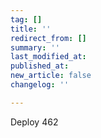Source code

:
```yaml
---
tag: []
title: ''
redirect_from: []
summary: ''
last_modified_at: 
published_at: 
new_article: false
changelog: ''

---
```

Deploy 462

▶ [What you have to do]: Exact copy, no pictures: please print every record above as written.

▶ [Result of the task]:
Source code

:
```yaml
---
tag: []
title: ''
redirect_from: []
summary: ''
last_modified_at: 
published_at: 
new_article: false
changelog: ''

---
```

Deploy 462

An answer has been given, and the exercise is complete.